Background & Context:
- Provides document formatting support to Medical Writing, Clinical, and other functional areas, ensuring successful preparation of high-quality, submission-ready documents.
- Ensures completion of work to meet multiple client deadlines.
- Ensures styles and formatting are consistent with defined eSubmissions standards so that the documents created in MS Word correctly render to PDFs.
Key Responsibilities: - Processes, proofreads, verifies and manages various clinical regulatory documents, ensuring they are submission-ready for publishing with an appropriate level of accuracy and consistency.
- Communicates regularly with colleagues and management regarding timelines and conflict to timelines for word processing requests, eSubmissions issues, and document completion dates.
- Provides ongoing support for Medical Writing, Clinical, and other functional areas; acts as a liaison between eDocs support and Medical Writing as needed.
- Responsible for effective communication among team members.

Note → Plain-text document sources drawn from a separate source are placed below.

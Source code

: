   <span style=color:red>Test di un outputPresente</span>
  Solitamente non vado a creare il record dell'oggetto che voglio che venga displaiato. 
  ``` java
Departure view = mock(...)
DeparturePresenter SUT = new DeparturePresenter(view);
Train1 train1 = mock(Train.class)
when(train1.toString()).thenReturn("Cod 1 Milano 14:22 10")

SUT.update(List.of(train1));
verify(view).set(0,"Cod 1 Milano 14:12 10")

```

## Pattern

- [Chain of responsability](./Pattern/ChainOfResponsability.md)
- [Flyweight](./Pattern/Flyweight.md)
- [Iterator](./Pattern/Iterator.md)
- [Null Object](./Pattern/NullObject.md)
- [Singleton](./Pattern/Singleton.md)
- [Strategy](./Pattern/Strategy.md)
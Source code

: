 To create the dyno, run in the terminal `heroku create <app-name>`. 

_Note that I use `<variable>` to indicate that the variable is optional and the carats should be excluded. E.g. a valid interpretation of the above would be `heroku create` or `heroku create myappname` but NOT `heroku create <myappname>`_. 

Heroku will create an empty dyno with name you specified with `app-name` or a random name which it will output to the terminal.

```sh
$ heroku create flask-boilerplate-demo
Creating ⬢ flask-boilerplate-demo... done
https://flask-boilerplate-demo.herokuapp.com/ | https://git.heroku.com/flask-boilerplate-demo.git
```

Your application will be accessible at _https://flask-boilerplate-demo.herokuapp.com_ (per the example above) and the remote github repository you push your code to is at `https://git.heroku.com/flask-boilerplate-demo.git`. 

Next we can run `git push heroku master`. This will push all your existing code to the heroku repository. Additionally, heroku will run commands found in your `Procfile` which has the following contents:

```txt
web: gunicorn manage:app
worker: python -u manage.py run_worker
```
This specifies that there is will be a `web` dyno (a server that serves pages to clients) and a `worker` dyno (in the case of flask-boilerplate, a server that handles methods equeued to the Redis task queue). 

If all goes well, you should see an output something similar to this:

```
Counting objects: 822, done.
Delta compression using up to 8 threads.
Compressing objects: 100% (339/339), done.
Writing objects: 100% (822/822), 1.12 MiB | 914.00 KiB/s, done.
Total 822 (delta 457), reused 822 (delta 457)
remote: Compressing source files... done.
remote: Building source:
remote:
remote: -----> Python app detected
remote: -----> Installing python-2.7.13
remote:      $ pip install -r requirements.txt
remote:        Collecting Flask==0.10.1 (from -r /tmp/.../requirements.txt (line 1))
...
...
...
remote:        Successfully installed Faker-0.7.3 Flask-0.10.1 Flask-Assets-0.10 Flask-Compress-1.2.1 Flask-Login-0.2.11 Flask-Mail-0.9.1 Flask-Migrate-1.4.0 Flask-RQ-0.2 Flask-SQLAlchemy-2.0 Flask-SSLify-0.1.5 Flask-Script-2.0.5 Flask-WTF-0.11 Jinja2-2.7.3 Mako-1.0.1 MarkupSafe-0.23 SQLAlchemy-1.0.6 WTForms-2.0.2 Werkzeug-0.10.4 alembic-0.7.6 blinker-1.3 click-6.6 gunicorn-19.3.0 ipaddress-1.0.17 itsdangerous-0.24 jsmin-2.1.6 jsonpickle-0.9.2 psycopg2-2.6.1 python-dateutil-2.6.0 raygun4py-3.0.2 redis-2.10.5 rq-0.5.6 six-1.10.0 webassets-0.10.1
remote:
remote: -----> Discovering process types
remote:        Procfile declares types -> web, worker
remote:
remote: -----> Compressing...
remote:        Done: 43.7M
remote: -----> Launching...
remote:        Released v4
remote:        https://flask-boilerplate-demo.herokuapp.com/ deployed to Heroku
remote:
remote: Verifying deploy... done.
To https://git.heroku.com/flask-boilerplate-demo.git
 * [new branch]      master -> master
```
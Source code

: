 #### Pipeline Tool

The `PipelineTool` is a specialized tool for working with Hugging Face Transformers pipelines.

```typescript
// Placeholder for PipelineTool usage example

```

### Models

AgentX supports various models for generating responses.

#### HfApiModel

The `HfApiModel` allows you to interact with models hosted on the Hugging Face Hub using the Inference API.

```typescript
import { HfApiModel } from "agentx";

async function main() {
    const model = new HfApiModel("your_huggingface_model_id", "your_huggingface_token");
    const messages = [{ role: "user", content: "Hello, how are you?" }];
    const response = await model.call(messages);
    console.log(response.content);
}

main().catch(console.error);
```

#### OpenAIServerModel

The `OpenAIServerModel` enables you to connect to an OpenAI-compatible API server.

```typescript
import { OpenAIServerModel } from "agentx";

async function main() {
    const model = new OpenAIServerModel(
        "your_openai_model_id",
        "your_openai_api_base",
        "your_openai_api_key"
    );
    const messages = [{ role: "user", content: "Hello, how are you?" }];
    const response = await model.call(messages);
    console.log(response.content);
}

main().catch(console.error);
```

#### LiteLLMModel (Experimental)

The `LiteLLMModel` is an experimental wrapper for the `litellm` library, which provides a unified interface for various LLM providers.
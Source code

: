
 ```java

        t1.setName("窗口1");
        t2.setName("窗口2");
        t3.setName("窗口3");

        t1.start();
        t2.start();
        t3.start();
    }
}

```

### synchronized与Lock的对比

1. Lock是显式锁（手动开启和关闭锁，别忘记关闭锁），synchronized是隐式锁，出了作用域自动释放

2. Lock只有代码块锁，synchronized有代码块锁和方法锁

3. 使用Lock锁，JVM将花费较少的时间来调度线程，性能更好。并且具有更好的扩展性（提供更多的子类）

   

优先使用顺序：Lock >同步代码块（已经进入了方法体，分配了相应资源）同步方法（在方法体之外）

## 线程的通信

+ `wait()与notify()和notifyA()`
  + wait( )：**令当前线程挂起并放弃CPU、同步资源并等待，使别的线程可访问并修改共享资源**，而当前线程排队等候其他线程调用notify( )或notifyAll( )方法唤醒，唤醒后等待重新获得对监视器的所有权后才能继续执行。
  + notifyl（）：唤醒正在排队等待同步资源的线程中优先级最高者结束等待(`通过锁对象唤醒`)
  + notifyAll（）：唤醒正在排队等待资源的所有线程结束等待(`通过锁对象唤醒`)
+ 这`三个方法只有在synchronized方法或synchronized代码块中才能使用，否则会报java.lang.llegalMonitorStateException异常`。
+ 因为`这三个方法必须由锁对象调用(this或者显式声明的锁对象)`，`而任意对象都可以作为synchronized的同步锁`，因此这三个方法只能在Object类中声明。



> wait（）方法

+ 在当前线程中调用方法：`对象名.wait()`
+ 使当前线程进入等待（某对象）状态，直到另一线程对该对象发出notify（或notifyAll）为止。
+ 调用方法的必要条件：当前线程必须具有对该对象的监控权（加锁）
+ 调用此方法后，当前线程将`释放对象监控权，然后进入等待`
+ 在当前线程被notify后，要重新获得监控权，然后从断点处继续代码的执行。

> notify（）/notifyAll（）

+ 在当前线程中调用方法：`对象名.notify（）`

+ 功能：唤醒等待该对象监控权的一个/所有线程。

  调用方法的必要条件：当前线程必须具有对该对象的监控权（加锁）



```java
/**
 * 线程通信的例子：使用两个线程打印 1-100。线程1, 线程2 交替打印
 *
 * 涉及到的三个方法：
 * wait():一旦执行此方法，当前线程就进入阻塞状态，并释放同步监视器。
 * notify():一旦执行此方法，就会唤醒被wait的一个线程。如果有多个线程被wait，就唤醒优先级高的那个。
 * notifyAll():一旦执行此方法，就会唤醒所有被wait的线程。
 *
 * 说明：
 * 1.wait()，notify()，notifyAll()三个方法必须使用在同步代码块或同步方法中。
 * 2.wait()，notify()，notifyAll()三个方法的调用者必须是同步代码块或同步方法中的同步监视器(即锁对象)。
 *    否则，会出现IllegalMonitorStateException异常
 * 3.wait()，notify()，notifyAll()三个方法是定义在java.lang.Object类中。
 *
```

- Ensures all electronic document deliverables are processed and completed in alignment with timelines.
- Accountable for meeting the main objectives of assigned word processing projects within established timelines and with an appropriate quality level.
- Ensures document styles and formatting are consistent with defined eSubmissions standards, so that documents created in MS Word are correctly rendered to PDFs.
- Confirms formats and styles are consistent with those in the clinical regulatory templates, when applicable.
- Accountable for providing services and results on time, accurately and consistent with expectations.
- Populates document properties and ensures correct naming conventions are used per the eSubmissions System file naming conventions.
- Accurately and timely maintains document tracking for all documents.
- Ensures literature citations are correct.
- Performs literature searches.
- Maintains knowledge of eSubmissions styles and formatting standards.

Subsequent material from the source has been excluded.